Coordinates all aspects of securing accounts to include pre-registration, eligibility and benefits, and financial clearance using on-line systems to update and verify patient demographic and payer information.
Documents and updates all registration and financial data in the IDX system. Responsible for the correct identification and selection of appropriate insurance FSCs. Perform follow-up functions to correct deficiencies in data collection utilizing available systems such as Experian (MPV), eligibility systems, IDX, Eagle, and Ancillary systems.
Performs new or updated patient registration by capturing accurate, complete patient data to comply with billing and regulatory agencies requirements (Title XXII, OSHPD, DHS, CMS mandatory requirements); request and document clinical information that supports the service requested ensuring compliance with federal and state laws. Document any financial clearance issues through collection-specific coding and account notes for billing and follow-up communication.
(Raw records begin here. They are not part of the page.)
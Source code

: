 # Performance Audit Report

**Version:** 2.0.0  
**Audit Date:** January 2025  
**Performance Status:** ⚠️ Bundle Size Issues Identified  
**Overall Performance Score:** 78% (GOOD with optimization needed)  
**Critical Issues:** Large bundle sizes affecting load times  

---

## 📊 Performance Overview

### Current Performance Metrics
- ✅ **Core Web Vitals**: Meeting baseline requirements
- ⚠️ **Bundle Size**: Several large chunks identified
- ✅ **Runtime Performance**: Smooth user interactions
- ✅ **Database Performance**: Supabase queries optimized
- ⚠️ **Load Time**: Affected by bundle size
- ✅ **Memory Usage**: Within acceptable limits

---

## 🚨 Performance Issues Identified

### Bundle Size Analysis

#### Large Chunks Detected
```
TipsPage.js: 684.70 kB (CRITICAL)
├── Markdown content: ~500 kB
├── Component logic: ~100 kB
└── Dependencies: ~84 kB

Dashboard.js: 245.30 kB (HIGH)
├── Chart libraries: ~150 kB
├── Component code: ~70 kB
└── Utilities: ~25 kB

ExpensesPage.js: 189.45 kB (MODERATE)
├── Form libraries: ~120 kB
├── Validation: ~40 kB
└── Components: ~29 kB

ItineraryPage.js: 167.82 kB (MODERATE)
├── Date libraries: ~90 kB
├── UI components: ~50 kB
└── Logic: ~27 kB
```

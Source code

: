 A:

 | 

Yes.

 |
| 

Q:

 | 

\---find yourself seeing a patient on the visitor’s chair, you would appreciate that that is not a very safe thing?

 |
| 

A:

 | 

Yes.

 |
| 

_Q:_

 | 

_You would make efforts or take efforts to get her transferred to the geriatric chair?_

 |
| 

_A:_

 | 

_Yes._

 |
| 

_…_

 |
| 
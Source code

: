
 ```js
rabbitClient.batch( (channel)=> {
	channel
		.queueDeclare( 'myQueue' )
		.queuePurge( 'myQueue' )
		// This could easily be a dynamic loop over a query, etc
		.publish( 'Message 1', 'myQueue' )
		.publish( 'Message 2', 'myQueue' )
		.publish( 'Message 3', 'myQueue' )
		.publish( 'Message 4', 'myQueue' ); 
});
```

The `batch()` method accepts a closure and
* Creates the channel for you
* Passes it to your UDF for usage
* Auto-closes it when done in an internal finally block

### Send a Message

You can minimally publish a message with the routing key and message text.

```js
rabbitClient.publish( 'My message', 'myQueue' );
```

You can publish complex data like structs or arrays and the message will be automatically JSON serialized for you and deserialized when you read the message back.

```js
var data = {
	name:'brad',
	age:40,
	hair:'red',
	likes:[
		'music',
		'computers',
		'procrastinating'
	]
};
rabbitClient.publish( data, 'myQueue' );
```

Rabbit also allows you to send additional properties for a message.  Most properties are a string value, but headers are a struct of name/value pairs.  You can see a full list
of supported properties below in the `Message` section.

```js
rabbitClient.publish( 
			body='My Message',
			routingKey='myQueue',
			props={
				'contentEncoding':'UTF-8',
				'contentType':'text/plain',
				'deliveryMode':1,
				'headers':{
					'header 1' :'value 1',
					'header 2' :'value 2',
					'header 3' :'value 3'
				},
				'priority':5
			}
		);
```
Notifies patients about third party payer referral requirements, discuss insurance benefits and patient liability; secure and document commitment for payment of patient liability, including payment options for deductibles, co-pays, or estimated full fees if appropriate. Discuss and document method of payment, and financially clear accounts when arrangements have been finalized.
Obtains complete demographic and billing data collection from non-English speaking patients by arranging for Interpreting Services or other assistance as may be necessary to facilitate the completion of registration and financial clearance process.
Contacts patient prior to date of service to explain Columbia University payment policy, service charges, coverage/benefits, and patient liability. For self-pay patients, request information about mode of payment, establish payment plans if appropriate, and option of credit card payment.
Establishes communication with patients if necessary to inform them to reschedule appointments. Notify the appropriate Faculty Practice/physician’s office about cancellations and reschedule appointments based on patient’s medical needs and physician decision for patients who are not eligible for services or not authorized.
Conforms to all applicable HIPPA, Billing Compliance and safety policies and guidelines.
Minimum of 6 months to one year experience in a physician billing or third party payor environment. Proficiency in health insurance benefits, eligibility requirements and obtaining authorizations.
Knowledge of contracts, insurance billing requirements and HCFA 1500 claim forms, worker’s compensation, HMOs, PPOs, capitation, Medicare, Medicaid and compliance program regulations.
Good interpersonal, verbal, telephone and written communication skills in the English language.
Functional knowledge of basic computer operation and keyboard functions.
High school graduate or GED certificate.
Ability to follow-through and handle multiple tasks simultaneously.
Ability to work independently.
Some knowledge of electronic billing systems.
Must be a motivated individual with a positive attitude and exceptional work ethic.
Computer software skills (i.e. IDX, Eagle, Microsoft Word, Excel and E-mail, etc.).